El lunes no es buen día para ir de bares, todo el mundo lo sabe. Sin embargo, me ha apetecido salir a un restaurante y, por mi mala cabeza, he comprendido que también se puede comer mal en Albacete, lo confirmo. Me he acercado a tres sitios conocidos, pero estaban cerrados y me he aventurado (¡qué intrepidez, qué riesgo!). Me he armado de valor y me he dicho a mí mismo, "¿cuándo has comido mal en esta ciudad?" (este es el nivel de mis monólogos interiores) y me he metido en un local ignoto (qué palabra, qué misterio).
Al adentrarme en el salón comedor, me han dado ganas de escapar, pero soy muy pusilánime (aquí podéis poner gilipollas) y la mirada del camarero me lo ha impedido. Me siento. Frente a mí un señor mayor que ya está terminando. Al salir, me toca el hombro y me suelta un "que aproveche" ilustrado con una sonrisa sospechosa. La camarera me perdona la vida y me dice que hay menú único, sin posibilidad de elección. Por suerte, de los tres platos, me gustan dos y no me atrevo a huir. Pido vino y gaseosa para beber mientras contemplo desanimado los paisajes que adornan las paredes. Si Garcilaso los hubiera visto, nunca habría compuesto las églogas. De todas formas, me animo porque hay bastante gente. El vino está malo, hasta con gaseosa, tiene ese color ocre del metal oxidado. Además, está caliente, como la gaseosa. Por supuesto las dos botellas me las sirven a medias (hay que cuidar la sostenibilidad y no desperdiciar nada).

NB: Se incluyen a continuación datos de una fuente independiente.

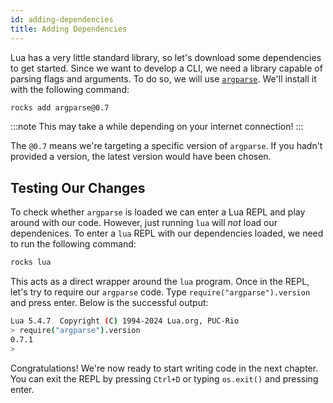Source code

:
 ```yaml
---
id: adding-dependencies
title: Adding Dependencies
---
```


Lua has a very little standard library, so let's download some dependencies to get started.
Since we want to develop a CLI, we need a library capable of parsing flags and arguments.
To do so, we will use [`argparse`](https://luarocks.org/modules/argparse/argparse). We'll install it with the following command:
```sh
rocks add argparse@0.7
```

:::note
This may take a while depending on your internet connection!
:::

The `@0.7` means we're targeting a specific version of `argparse`.
If you hadn't provided a version, the latest version would have been chosen.

## Testing Our Changes

To check whether `argparse` is loaded we can enter a Lua REPL and play around
with our code. However, just running `lua` will *not* load our dependenices. To enter a
`lua` REPL with our dependencies loaded, we need to run the following command:

```sh
rocks lua
```

This acts as a direct wrapper around the `lua` program.
Once in the REPL, let's try to require our `argparse` code. Type `require("argparse").version`
and press enter. Below is the successful output:

```sh title="rocks lua"
Lua 5.4.7  Copyright (C) 1994-2024 Lua.org, PUC-Rio
> require("argparse").version
0.7.1
>
```

Congratulations! We're now ready to start writing code in the next chapter.
You can exit the REPL by pressing `Ctrl+D` or typing `os.exit()` and pressing enter.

Primer plato: cazuelilla de chipirones en salsa. Menos mal que es cazuelilla porque mi estómago (que es un verdadero trullo) no habría aguantado una cazuela. De segundo: arroz a banda. Tiemblo a la espera del plato. Me sirven una paellita individual, forrada de pimiento rojo. ¿Quién ha dicho que el arroz con poco tomo siempre está bueno?, mentira. Una parte es salitre puro, a la otra (bastante caldosa) le ha caído una lluvia importante de pimienta. Como mucho más de lo que desearía porque las miradas de los dos camareros me intimidan (aquí también podéis poner por gilipollas). Espero el postre, bueno, no, lo temo. Natillas. Una alegría: son de los polvos de siempre (Potax creo), sabor reconocible de los bares que frecuentaba en los ochenta.
Por fin he terminado. Me arriesgo a pedir café (creo que llegados a este punto no llevo nada a perder). Pues sí, he vuelto a perder: un recuelo centenario con el mismo sabor que el vino y con la misma temperatura.
Al salir, aturullado y confuso tras el pago de la cuenta, me doy cuenta de que aquello se vende como marisquería y en las vitrinas hay unas cigalas y unas gambas muy aparentes. Caigo en ese momento en que los únicos que hemos comido de menú hemos sido el señor mayor y yo. Quizás es de esos sitios en los que pedir el menú es un error de bulto, pero qué iba a hacer yo si la camarera es lo primero que me ha ofrecido. Cualquiera se atreve a pedir otra cosa. Con lo que a mí me gusta el marisco.
Espero digerir el asunto sin espasmos y sin tener que llamar al 112. Sudores fríos ya me suben.